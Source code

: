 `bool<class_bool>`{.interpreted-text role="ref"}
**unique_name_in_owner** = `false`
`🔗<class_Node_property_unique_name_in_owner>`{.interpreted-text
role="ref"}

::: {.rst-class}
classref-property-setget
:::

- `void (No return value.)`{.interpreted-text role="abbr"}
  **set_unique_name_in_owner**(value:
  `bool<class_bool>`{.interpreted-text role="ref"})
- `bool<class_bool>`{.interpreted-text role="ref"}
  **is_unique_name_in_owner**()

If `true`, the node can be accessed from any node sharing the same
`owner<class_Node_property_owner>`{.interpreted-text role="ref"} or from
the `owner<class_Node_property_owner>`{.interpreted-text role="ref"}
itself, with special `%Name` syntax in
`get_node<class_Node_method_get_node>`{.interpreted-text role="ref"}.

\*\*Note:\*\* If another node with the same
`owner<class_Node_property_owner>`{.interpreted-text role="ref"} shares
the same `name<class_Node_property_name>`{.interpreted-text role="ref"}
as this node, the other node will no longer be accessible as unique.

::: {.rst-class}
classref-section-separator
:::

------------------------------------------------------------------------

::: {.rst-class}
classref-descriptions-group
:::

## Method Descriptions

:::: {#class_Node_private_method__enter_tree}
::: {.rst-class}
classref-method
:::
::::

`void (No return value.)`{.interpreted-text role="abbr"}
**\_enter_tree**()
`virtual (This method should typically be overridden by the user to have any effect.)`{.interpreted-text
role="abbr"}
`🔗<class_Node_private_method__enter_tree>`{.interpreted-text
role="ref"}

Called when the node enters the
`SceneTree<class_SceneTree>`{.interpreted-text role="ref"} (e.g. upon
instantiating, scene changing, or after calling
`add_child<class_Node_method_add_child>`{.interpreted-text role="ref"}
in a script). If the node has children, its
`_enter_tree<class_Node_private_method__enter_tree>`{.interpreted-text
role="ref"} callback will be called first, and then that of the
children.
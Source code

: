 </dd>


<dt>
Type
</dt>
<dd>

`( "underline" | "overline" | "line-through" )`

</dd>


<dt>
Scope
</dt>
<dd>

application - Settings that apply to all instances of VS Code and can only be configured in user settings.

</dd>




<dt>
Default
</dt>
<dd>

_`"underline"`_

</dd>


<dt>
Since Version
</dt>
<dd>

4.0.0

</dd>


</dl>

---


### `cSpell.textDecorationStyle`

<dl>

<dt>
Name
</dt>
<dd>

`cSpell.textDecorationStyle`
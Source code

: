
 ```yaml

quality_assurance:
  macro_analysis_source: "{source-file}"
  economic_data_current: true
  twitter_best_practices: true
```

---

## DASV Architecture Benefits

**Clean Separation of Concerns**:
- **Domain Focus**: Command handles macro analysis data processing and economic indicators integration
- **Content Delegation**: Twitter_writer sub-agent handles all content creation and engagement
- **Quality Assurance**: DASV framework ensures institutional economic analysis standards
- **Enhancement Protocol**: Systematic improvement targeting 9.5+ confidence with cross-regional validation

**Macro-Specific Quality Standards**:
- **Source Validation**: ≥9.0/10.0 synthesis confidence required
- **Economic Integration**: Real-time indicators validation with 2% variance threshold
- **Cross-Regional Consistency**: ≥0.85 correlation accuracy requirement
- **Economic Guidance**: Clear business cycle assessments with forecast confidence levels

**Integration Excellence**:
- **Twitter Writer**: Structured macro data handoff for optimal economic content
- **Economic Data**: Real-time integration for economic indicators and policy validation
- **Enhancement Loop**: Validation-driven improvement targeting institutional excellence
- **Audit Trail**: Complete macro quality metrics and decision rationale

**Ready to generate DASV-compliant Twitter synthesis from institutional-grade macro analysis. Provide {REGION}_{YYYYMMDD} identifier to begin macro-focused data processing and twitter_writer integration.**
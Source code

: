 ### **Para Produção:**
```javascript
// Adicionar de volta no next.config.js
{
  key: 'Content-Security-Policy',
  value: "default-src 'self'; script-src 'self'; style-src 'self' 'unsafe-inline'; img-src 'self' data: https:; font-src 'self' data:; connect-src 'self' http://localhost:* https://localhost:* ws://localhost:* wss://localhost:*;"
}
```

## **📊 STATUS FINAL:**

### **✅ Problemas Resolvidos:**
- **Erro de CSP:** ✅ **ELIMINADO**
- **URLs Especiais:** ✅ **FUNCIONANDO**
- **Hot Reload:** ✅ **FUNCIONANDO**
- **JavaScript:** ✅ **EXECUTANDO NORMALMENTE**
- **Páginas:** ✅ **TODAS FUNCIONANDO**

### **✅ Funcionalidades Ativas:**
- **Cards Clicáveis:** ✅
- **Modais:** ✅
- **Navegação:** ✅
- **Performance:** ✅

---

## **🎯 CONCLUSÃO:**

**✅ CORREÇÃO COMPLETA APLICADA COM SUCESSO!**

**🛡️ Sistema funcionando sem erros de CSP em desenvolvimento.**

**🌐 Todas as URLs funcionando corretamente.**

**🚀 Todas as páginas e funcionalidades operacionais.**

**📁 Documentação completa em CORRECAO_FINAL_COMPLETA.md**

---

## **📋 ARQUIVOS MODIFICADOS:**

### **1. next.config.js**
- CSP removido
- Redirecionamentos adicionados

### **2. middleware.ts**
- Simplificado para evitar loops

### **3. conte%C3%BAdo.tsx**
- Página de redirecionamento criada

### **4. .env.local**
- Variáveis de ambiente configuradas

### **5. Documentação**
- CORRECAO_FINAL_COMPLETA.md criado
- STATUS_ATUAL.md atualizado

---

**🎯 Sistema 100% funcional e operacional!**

========================================================================

_WORK TO COMPLETE_
What's needed is every entry, returned word for word.

_ANSWER SECTION_
Source code

: `bool<class_bool>`{.interpreted-text role="ref"}
**unique_name_in_owner** = `false`
`🔗<class_Node_property_unique_name_in_owner>`{.interpreted-text
role="ref"}

::: {.rst-class}
classref-property-setget
:::

- `void (No return value.)`{.interpreted-text role="abbr"}
  **set_unique_name_in_owner**(value:
  `bool<class_bool>`{.interpreted-text role="ref"})
- `bool<class_bool>`{.interpreted-text role="ref"}
  **is_unique_name_in_owner**()

If `true`, the node can be accessed from any node sharing the same
`owner<class_Node_property_owner>`{.interpreted-text role="ref"} or from
the `owner<class_Node_property_owner>`{.interpreted-text role="ref"}
itself, with special `%Name` syntax in
`get_node<class_Node_method_get_node>`{.interpreted-text role="ref"}.

\*\*Note:\*\* If another node with the same
`owner<class_Node_property_owner>`{.interpreted-text role="ref"} shares
the same `name<class_Node_property_name>`{.interpreted-text role="ref"}
as this node, the other node will no longer be accessible as unique.

::: {.rst-class}
classref-section-separator
:::

------------------------------------------------------------------------

::: {.rst-class}
classref-descriptions-group
:::

## Method Descriptions

:::: {#class_Node_private_method__enter_tree}
::: {.rst-class}
classref-method
:::
::::

`void (No return value.)`{.interpreted-text role="abbr"}
**\_enter_tree**()
`virtual (This method should typically be overridden by the user to have any effect.)`{.interpreted-text
role="abbr"}
`🔗<class_Node_private_method__enter_tree>`{.interpreted-text
role="ref"}

Called when the node enters the
`SceneTree<class_SceneTree>`{.interpreted-text role="ref"} (e.g. upon
instantiating, scene changing, or after calling
`add_child<class_Node_method_add_child>`{.interpreted-text role="ref"}
in a script). If the node has children, its
`_enter_tree<class_Node_private_method__enter_tree>`{.interpreted-text
role="ref"} callback will be called first, and then that of the
children.
Source code

: </dd>


<dt>
Type
</dt>
<dd>

`( "underline" | "overline" | "line-through" )`

</dd>


<dt>
Scope
</dt>
<dd>

application - Settings that apply to all instances of VS Code and can only be configured in user settings.

</dd>




<dt>
Default
</dt>
<dd>

_`"underline"`_

</dd>


<dt>
Since Version
</dt>
<dd>

4.0.0

</dd>


</dl>

---


### `cSpell.textDecorationStyle`

<dl>

<dt>
Name
</dt>
<dd>

`cSpell.textDecorationStyle`
Source code

:
 ```yaml

quality_assurance:
  macro_analysis_source: "{source-file}"
  economic_data_current: true
  twitter_best_practices: true
```

---

## DASV Architecture Benefits

**Clean Separation of Concerns**:
- **Domain Focus**: Command handles macro analysis data processing and economic indicators integration
- **Content Delegation**: Twitter_writer sub-agent handles all content creation and engagement
- **Quality Assurance**: DASV framework ensures institutional economic analysis standards
- **Enhancement Protocol**: Systematic improvement targeting 9.5+ confidence with cross-regional validation

**Macro-Specific Quality Standards**:
- **Source Validation**: ≥9.0/10.0 synthesis confidence required
- **Economic Integration**: Real-time indicators validation with 2% variance threshold
- **Cross-Regional Consistency**: ≥0.85 correlation accuracy requirement
- **Economic Guidance**: Clear business cycle assessments with forecast confidence levels

**Integration Excellence**:
- **Twitter Writer**: Structured macro data handoff for optimal economic content
- **Economic Data**: Real-time integration for economic indicators and policy validation
- **Enhancement Loop**: Validation-driven improvement targeting institutional excellence
- **Audit Trail**: Complete macro quality metrics and decision rationale

**Ready to generate DASV-compliant Twitter synthesis from institutional-grade macro analysis. Provide {REGION}_{YYYYMMDD} identifier to begin macro-focused data processing and twitter_writer integration.**
Source code

: ### **Para Produção:**
```javascript
// Adicionar de volta no next.config.js
{
  key: 'Content-Security-Policy',
  value: "default-src 'self'; script-src 'self'; style-src 'self' 'unsafe-inline'; img-src 'self' data: https:; font-src 'self' data:; connect-src 'self' http://localhost:* https://localhost:* ws://localhost:* wss://localhost:*;"
}
```

## **📊 STATUS FINAL:**

### **✅ Problemas Resolvidos:**
- **Erro de CSP:** ✅ **ELIMINADO**
- **URLs Especiais:** ✅ **FUNCIONANDO**
- **Hot Reload:** ✅ **FUNCIONANDO**
- **JavaScript:** ✅ **EXECUTANDO NORMALMENTE**
- **Páginas:** ✅ **TODAS FUNCIONANDO**

### **✅ Funcionalidades Ativas:**
- **Cards Clicáveis:** ✅
- **Modais:** ✅
- **Navegação:** ✅
- **Performance:** ✅

---

## **🎯 CONCLUSÃO:**

**✅ CORREÇÃO COMPLETA APLICADA COM SUCESSO!**

**🛡️ Sistema funcionando sem erros de CSP em desenvolvimento.**

**🌐 Todas as URLs funcionando corretamente.**

**🚀 Todas as páginas e funcionalidades operacionais.**

**📁 Documentação completa em CORRECAO_FINAL_COMPLETA.md**

---

## **📋 ARQUIVOS MODIFICADOS:**

### **1. next.config.js**
- CSP removido
- Redirecionamentos adicionados

### **2. middleware.ts**
- Simplificado para evitar loops

### **3. conte%C3%BAdo.tsx**
- Página de redirecionamento criada

### **4. .env.local**
- Variáveis de ambiente configuradas

### **5. Documentação**
- CORRECAO_FINAL_COMPLETA.md criado
- STATUS_ATUAL.md atualizado

---

**🎯 Sistema 100% funcional e operacional!**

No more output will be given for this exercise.